在野の英才たちを糾合し、四十六年にも渡って頑張ってきた日象展。その故か、洋画では表現の切れ味鋭いものが目についた。己はいま、何を目指してこの絵を描いているのかという問いかけが、まずは心の中でしっかりと整理されてのことだろう。それが例えば、山野に広がる水面一つとつても、作家ごとに実に様々な反映像を生み出すという好結果につながっている。

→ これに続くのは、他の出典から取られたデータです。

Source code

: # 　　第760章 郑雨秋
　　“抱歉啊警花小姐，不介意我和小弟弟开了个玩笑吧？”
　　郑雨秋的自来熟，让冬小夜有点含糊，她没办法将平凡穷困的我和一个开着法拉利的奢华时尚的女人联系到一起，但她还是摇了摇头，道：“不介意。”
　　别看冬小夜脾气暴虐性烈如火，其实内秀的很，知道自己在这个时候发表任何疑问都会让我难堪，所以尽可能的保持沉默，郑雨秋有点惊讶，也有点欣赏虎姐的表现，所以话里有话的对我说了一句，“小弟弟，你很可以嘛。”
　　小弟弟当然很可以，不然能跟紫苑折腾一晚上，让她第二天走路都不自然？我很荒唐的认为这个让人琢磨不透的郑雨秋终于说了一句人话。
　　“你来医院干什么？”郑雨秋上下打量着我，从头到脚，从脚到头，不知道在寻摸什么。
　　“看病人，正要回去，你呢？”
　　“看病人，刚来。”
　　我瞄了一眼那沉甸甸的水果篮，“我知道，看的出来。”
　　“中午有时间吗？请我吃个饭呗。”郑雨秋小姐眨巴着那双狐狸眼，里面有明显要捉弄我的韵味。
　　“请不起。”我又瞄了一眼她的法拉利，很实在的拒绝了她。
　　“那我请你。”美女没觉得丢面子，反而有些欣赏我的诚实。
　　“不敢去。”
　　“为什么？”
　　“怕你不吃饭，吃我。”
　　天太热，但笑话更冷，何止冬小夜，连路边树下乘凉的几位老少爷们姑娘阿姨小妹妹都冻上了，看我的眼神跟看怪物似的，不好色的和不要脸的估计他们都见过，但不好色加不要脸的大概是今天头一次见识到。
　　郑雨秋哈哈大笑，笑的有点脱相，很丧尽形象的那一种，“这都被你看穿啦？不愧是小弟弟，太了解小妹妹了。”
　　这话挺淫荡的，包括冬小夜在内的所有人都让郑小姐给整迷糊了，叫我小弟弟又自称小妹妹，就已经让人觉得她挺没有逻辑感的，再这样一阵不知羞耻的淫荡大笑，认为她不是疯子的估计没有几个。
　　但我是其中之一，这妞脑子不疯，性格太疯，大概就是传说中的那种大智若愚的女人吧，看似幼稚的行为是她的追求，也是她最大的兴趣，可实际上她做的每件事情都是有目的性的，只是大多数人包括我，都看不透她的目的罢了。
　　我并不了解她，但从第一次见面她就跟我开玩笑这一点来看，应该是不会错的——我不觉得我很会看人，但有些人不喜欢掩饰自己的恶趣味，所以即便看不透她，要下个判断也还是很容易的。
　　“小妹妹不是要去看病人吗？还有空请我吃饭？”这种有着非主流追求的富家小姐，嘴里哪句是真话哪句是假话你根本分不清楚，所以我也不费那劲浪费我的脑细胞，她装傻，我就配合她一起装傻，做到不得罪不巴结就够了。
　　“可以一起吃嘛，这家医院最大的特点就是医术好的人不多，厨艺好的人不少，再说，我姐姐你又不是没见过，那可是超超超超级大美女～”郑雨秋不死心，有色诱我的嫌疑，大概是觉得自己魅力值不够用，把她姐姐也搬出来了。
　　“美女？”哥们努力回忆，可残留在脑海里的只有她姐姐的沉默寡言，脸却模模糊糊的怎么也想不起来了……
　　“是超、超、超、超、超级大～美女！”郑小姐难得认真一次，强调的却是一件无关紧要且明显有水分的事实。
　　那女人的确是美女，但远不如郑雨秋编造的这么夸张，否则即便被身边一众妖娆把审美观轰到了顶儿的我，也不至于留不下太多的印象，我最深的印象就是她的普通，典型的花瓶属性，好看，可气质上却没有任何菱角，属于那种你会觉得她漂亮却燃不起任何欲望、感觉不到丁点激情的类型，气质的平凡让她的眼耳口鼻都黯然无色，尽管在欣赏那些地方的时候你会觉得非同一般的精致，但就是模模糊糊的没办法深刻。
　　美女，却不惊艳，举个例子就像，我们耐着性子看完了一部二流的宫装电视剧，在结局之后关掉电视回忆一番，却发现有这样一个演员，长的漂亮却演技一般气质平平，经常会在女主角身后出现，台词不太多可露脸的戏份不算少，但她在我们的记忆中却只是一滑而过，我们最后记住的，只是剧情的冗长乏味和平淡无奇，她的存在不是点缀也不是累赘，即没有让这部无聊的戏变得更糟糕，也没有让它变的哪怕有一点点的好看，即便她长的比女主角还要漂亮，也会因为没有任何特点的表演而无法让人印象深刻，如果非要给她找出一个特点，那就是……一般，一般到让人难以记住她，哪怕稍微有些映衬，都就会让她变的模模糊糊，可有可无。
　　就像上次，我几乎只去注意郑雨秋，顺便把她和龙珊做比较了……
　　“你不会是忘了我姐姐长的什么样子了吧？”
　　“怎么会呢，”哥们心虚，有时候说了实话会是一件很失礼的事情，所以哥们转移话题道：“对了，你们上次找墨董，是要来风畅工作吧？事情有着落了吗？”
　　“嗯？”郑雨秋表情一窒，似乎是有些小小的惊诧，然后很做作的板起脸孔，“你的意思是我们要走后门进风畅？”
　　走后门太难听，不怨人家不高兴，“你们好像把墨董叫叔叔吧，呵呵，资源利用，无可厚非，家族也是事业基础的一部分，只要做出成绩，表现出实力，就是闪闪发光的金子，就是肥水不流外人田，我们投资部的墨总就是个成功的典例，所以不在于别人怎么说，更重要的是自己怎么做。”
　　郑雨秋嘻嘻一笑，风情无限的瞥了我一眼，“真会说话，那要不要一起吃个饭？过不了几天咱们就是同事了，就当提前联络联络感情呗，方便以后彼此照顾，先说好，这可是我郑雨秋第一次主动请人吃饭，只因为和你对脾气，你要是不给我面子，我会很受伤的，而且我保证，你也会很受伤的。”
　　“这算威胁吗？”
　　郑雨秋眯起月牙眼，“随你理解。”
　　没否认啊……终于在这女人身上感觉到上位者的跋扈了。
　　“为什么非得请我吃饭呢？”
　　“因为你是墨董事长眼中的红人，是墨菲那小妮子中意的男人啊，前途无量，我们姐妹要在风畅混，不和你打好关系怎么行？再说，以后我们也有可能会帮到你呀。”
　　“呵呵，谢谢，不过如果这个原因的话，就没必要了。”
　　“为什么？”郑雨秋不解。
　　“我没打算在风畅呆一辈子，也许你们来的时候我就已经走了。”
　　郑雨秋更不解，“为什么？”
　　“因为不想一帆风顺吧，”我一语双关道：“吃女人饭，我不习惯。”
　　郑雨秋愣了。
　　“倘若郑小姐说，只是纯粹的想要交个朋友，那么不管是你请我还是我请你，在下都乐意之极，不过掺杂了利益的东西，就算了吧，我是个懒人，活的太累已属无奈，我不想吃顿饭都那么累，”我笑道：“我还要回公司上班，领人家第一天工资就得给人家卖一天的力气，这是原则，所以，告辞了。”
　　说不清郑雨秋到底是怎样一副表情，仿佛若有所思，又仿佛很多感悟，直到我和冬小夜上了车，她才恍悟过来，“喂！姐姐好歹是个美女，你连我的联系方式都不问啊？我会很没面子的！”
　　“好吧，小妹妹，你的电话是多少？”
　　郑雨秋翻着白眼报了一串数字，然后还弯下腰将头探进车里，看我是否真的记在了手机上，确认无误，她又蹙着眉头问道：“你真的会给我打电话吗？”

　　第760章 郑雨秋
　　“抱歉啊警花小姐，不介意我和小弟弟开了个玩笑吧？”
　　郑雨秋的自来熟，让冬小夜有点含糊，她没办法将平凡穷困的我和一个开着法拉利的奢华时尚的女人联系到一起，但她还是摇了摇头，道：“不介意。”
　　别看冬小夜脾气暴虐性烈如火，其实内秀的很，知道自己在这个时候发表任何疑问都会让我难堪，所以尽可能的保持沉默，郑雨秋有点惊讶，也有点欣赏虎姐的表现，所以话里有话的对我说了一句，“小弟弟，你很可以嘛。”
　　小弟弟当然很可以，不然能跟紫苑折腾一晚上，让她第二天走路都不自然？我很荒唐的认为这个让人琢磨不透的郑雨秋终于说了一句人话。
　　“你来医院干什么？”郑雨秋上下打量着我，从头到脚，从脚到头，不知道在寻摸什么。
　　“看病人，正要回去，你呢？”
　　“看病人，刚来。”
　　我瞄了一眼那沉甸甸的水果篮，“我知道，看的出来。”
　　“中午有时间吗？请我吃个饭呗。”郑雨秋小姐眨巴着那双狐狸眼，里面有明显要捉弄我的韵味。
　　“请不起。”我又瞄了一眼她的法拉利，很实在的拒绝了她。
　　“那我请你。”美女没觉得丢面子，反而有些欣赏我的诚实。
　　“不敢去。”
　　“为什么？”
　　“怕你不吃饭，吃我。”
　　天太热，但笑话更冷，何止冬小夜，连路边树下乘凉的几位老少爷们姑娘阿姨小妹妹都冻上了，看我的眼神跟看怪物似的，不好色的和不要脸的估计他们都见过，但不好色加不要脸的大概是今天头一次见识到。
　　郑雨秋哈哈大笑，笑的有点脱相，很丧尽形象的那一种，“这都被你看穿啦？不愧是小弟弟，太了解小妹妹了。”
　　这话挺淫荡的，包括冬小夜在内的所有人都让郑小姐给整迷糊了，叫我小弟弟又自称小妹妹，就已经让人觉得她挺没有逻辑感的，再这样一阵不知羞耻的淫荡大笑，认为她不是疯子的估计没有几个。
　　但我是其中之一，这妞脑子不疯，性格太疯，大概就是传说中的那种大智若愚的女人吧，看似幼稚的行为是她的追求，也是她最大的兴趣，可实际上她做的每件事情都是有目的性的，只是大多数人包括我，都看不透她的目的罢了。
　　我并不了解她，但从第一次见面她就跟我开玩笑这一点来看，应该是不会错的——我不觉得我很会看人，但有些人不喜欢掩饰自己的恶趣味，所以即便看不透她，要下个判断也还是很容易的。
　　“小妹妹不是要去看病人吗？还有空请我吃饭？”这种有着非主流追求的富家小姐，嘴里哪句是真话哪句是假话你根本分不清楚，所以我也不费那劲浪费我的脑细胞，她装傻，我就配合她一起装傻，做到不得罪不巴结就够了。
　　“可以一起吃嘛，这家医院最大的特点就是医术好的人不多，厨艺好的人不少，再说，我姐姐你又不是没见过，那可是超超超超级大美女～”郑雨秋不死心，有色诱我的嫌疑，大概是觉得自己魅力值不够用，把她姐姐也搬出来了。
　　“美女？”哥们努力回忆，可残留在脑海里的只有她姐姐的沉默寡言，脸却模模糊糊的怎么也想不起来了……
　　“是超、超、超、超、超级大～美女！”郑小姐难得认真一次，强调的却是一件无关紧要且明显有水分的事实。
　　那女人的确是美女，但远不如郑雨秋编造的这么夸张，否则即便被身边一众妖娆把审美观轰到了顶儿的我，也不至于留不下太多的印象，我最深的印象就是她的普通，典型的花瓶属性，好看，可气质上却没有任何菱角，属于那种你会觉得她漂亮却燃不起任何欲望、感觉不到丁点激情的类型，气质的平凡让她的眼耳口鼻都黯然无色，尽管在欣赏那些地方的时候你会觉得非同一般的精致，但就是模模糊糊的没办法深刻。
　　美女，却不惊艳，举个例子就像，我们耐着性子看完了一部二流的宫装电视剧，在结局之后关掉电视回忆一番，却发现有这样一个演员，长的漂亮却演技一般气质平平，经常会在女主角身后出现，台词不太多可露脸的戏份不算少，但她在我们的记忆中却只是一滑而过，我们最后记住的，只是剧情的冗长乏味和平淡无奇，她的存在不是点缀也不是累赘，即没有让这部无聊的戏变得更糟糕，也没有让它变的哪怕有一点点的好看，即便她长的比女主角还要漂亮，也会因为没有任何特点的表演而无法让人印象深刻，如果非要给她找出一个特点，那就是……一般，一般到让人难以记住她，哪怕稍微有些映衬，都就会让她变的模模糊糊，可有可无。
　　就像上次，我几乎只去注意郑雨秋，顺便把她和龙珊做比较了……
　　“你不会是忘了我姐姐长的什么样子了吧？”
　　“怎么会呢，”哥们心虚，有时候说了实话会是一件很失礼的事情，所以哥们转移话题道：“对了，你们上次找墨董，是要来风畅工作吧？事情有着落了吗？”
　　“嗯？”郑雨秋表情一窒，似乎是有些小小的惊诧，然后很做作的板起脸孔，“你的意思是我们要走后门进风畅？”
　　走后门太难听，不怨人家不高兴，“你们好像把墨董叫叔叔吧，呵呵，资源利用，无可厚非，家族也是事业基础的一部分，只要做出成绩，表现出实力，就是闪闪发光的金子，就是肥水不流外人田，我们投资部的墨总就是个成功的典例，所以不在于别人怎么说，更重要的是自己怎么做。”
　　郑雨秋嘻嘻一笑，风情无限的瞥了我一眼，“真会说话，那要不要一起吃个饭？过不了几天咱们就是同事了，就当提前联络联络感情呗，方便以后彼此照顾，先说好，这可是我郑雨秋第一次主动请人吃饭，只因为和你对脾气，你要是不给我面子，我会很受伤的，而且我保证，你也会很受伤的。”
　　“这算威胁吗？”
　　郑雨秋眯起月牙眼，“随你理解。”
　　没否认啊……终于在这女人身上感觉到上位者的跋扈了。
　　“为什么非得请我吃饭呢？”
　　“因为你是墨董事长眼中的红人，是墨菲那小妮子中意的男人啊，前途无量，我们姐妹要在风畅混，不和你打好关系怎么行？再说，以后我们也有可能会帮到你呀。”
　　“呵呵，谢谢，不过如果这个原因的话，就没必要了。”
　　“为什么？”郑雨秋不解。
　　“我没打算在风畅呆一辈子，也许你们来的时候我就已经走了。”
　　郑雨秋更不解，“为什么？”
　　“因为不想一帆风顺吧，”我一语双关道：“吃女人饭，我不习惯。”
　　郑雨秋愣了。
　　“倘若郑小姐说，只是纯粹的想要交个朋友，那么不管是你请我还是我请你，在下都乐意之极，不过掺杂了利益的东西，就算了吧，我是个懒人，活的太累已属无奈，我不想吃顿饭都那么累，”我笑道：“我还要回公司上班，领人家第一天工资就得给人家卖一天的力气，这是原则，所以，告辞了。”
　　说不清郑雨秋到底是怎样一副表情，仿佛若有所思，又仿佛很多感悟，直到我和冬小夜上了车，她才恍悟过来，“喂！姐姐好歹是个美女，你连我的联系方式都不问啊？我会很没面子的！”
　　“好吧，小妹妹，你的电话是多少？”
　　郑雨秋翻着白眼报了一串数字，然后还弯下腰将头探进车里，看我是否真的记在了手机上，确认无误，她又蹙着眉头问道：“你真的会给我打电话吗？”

日本画では、かつて創立メンバーであった大竹玉津氏が、久しぶりの大作「感動」 を出品された。フラメンコ・ダンサーの艶やかな魅力を、抑えの利いた動きと鮮烈な赤に凝縮して見せる手腕はさすがである。その他の作品でも感情をもろに表に出すというよりは、幾分抑え気味の中に和の感情を漂わせる高等技法で、このジャンル特有の品格を渉まものが多かった様に思う。紙彩画では、さすがに紙の風合いをそのまま花びらの質感へと転じた、修練の作が少なくない。儚い花々がこうした技法のお蔭で比較的長い寿命を満喫できるとしたら、これまたフラワーアートの隠れた効用であろう。切ってよし、塗ってよし、貼り重ねてよしの切絵には、まだまだ技法上の開拓すべき余裕が残されていると感じた。
そして今展の華は、なんといっても工芸・造形部門である。皮革アートの管野氏の「敦燈の碧い空」は、4パーツからなる平面に青い模様を浮かび上がらせるユニークな着想で、見事に日象大賞を射止められた。木と格闘した諸作品にも、印象に残るものも少なくない。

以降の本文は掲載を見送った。